Tuesday, January 19, 2021

Impeachment Trial Anyway

President Trump has been impeached, again, but it appears that his Senate trial will not take place until he has left office in the ordinary course. That has caused some to question not only the wisdom of a Senate trial, but also its legality. So, the question presented is whether a trial in the Senate will be proper, and, if so, will it be in any way effective.

It shouldn’t be surprising that eminent legal scholars differ on this point. [1] The Constitution doesn’t seem to answer the question directly. But although the issue is challenging the best legal minds, your humble servant will take a stab at it, hopefully without too much hubris.


One thing we can get out of the way at the onset is that there is little likelihood that the Supreme Court will weigh in on the matter. In the 1990s one Walter L. Nixon, Jr., a former federal judge, asked the Court to rule that the Senate trial that removed him from office was conducted improperly. But the Court held that it is up to the Senate how it conducts impeachment trials, and that the federal courts have nothing to say about it. [2] And, as a practical matter, armed with that precedent, it is unlikely the Supreme Court will come within a hundred miles of this case.
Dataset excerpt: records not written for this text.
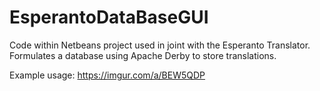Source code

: # EsperantoDataBaseGUI
Code within Netbeans project used in joint with the Esperanto Translator.
Formulates a database using Apache Derby to store translations.

Example usage: https://imgur.com/a/BEW5QDP
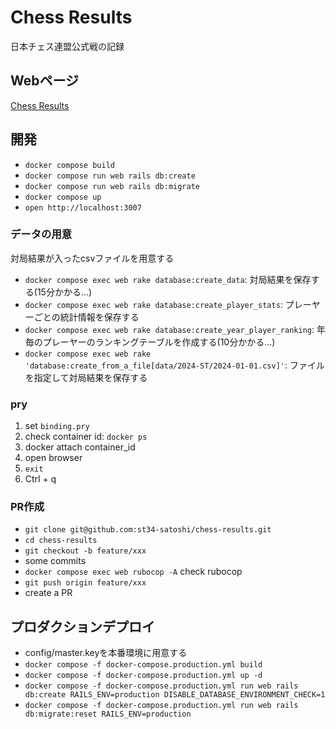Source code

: # Chess Results
日本チェス連盟公式戦の記録

## Webページ
[Chess Results](https://results.japanchess.org)

## 開発
- `docker compose build`
- `docker compose run web rails db:create`
- `docker compose run web rails db:migrate`
- `docker compose up`
- `open http://localhost:3007`

### データの用意
対局結果が入ったcsvファイルを用意する

- `docker compose exec web rake database:create_data`: 対局結果を保存する(15分かかる...)
- `docker compose exec web rake database:create_player_stats`: プレーヤーごとの統計情報を保存する
- `docker compose exec web rake database:create_year_player_ranking`: 年毎のプレーヤーのランキングテーブルを作成する(10分かかる...)
- `docker compose exec web rake 'database:create_from_a_file[data/2024-ST/2024-01-01.csv]'`: ファイルを指定して対局結果を保存する

### pry
1. set `binding.pry`
1. check container id: `docker ps`
1. docker attach container_id
1. open browser
1. `exit`
1. Ctrl + q

### PR作成
- `git clone git@github.com:st34-satoshi/chess-results.git`
- `cd chess-results`
- `git checkout -b feature/xxx`
- some commits
- `docker compose exec web rubocop -A` check rubocop
- `git push origin feature/xxx`
- create a PR

## プロダクションデプロイ
- config/master.keyを本番環境に用意する
- `docker compose -f docker-compose.production.yml build`
- `docker compose -f docker-compose.production.yml up -d`
- `docker compose -f docker-compose.production.yml run web rails db:create RAILS_ENV=production DISABLE_DATABASE_ENVIRONMENT_CHECK=1`
- `docker compose -f docker-compose.production.yml run web rails db:migrate:reset RAILS_ENV=production`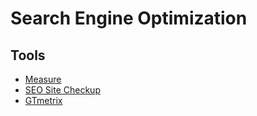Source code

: # Search Engine Optimization

## Tools

- [Measure](https://web.dev/measure/)
- [SEO Site Checkup](https://seositecheckup.com/)
- [GTmetrix](https://gtmetrix.com/)
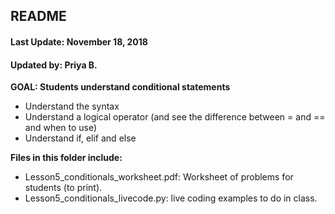 ## README
#### Last Update: November 18, 2018
#### Updated by: Priya B.


**GOAL: Students understand conditional statements**
* Understand the syntax 
* Understand a logical operator (and see the difference between = and == and when to use)
* Understand if, elif and else



**Files in this folder include:**

* Lesson5_conditionals_worksheet.pdf: Worksheet of problems for students (to print).
* Lesson5_conditionals_livecode.py:  live coding examples to do in class.
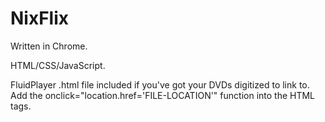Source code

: # NixFlix

Written in Chrome.

HTML/CSS/JavaScript.

FluidPlayer .html file included if you've got your DVDs digitized to link to. Add the onclick="location.href='FILE-LOCATION'" function into the HTML tags.

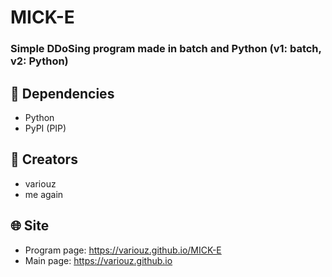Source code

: # MICK-E
### Simple DDoSing program made in batch and Python (v1: batch, v2: Python)
## 🌌 Dependencies
- Python
- PyPI (PIP)
## 📖 Creators
- variouz
- me again
## 🌐 Site
- Program page: https://variouz.github.io/MICK-E
- Main page: https://variouz.github.io
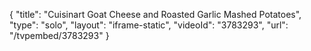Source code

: {
    "title": "Cuisinart Goat Cheese and Roasted Garlic Mashed Potatoes",
    "type": "solo",
    "layout": "iframe-static",
    "videoId": "3783293",
    "url": "\/tvpembed\/3783293"
}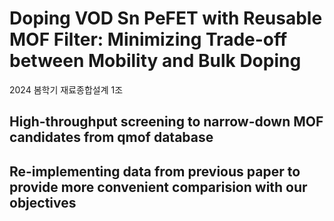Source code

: # Doping VOD Sn PeFET with Reusable MOF Filter: Minimizing Trade-off between Mobility and Bulk Doping   
2024 봄학기 재료종합설계 1조 

## High-throughput screening to narrow-down MOF candidates from qmof database 

## Re-implementing data from previous paper to provide more convenient comparision with our objectives
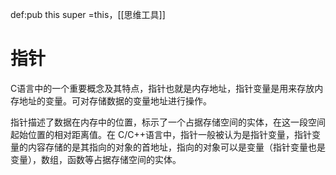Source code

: def:pub this super =this，[[思维工具]]


# 指针
C语言中的一个重要概念及其特点，指针也就是内存地址，指针变量是用来存放内存地址的变量。可对存储数据的变量地址进行操作。

指针描述了数据在内存中的位置，标示了一个占据存储空间的实体，在这一段空间起始位置的相对距离值。在 C/C++语言中，指针一般被认为是指针变量，指针变量的内容存储的是其指向的对象的首地址，指向的对象可以是变量（指针变量也是变量），数组，函数等占据存储空间的实体。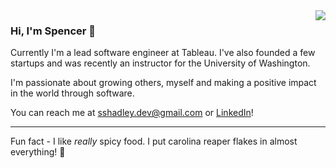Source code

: <img align="right" src="https://spencer-shadley.github.io/img/dancing-spencer.gif">

### Hi, I'm Spencer 👋

Currently I'm a lead software engineer at Tableau. I've also founded a few startups and was recently an instructor for the University of Washington.

I'm passionate about growing others, myself and making a positive impact in the world through software.

You can reach me at sshadley.dev@gmail.com or <a href="https://www.linkedin.com/in/spencershadley"> LinkedIn<a/>!

---

Fun fact - I like _really_ spicy food. I put carolina reaper flakes in almost everything! 🌋
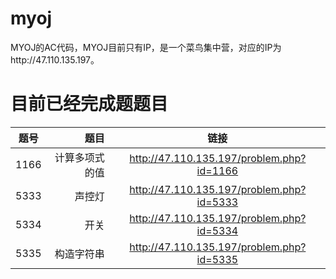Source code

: # myoj
MYOJ的AC代码，MYOJ目前只有IP，是一个菜鸟集中营，对应的IP为http://47.110.135.197。

# 目前已经完成题题目
| 题号        | 题目                                  |  链接                                           |
| --------   | -----:                                | :----:                                         |
| 1166        | 计算多项式的值                         |   http://47.110.135.197/problem.php?id=1166    |
| 5333        | 声控灯                                |   http://47.110.135.197/problem.php?id=5333    |
| 5334        | 开关                                  |   http://47.110.135.197/problem.php?id=5334    |
| 5335        | 构造字符串                            |   http://47.110.135.197/problem.php?id=5335    |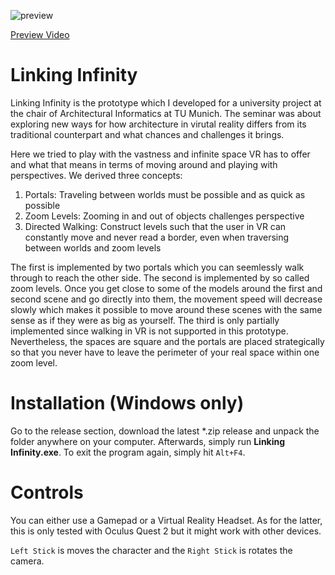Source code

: 
![preview](https://user-images.githubusercontent.com/7155940/110704378-2bfe7880-81f5-11eb-9ac5-23a4ec86922c.png)

[Preview Video](https://drive.google.com/file/d/1Nycv5duLK_5t1Sw6i2_mkyw3nWSzEVjr/view?usp=sharing)

# Linking Infinity

Linking Infinity is the prototype which I developed for a university project at the chair of Architectural Informatics at TU Munich. The seminar was about exploring new ways for how architecture in virutal reality differs from its traditional counterpart and what chances and challenges it brings.

Here we tried to play with the vastness and infinite space VR has to offer and what that means in terms of moving around and playing with perspectives. We derived three concepts:

1. Portals: Traveling between worlds must be possible and as quick as possible
2. Zoom Levels: Zooming in and out of objects challenges perspective
3. Directed Walking: Construct levels such that the user in VR can constantly move and never read a border, even when traversing between worlds and zoom levels

The first is implemented by two portals which you can seemlessly walk through to reach the other side. The second is implemented by so called zoom levels. Once you get close to some of the models around the first and second scene and go directly into them, the movement speed will decrease slowly which makes it possible to move around these scenes with the same sense as if they were as big as yourself. The third is only partially implemented since walking in VR is not supported in this prototype. Nevertheless, the spaces are square and the portals are placed strategically so that you never have to leave the perimeter of your real space within one zoom level. 

# Installation (Windows only)

Go to the release section, download the latest *.zip release and unpack the folder anywhere on your computer. Afterwards, simply run **Linking Infinity.exe**. To exit the program again, simply hit `Alt+F4`.

# Controls

You can either use a Gamepad or a Virtual Reality Headset. As for the latter, this is only tested with Oculus Quest 2 but it might work with other devices.

`Left Stick` is moves the character and the `Right Stick` is rotates the camera.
What’s more, impeachment proceedings against a person who has left office has historical precedent. In 1876, William Belknap, President Grant’s notoriously corrupt Secretary of War, raced to the White House to hand Grant his resignation just minutes before the House of Representatives was scheduled to vote on impeachment articles against him. The House went ahead anyway, and, after the articles were sent over, so did the Senate, which decided it retained jurisdiction over the matter. As it turned out, the Senate didn’t convict him, but it wasn’t because Belknap had already resigned. [3]

Now the immediate effect of conviction on an impeachment is removal from office. [4] That seems pointless at this juncture, that is, since the Senate isn’t going to try him before Joe Biden takes office. But there is one other thing that can happen. Trump can also be disqualified from holding any federal office in the future. That’s not automatic. But if the Senate decides to go that route, it can, after conviction, take a further vote on the question. And while conviction itself requires a two-thirds supermajority, a judgment that Trump is disqualified from holding further office would require only a simple majority.

So, there is a practical reason to go ahead with a Senate trial on Trump’s impeachment, and there doesn’t appear to be a prohibition against doing so. And inciting a mob to riot at the Capitol seems a sound reason to keep him away from governmental power in the future.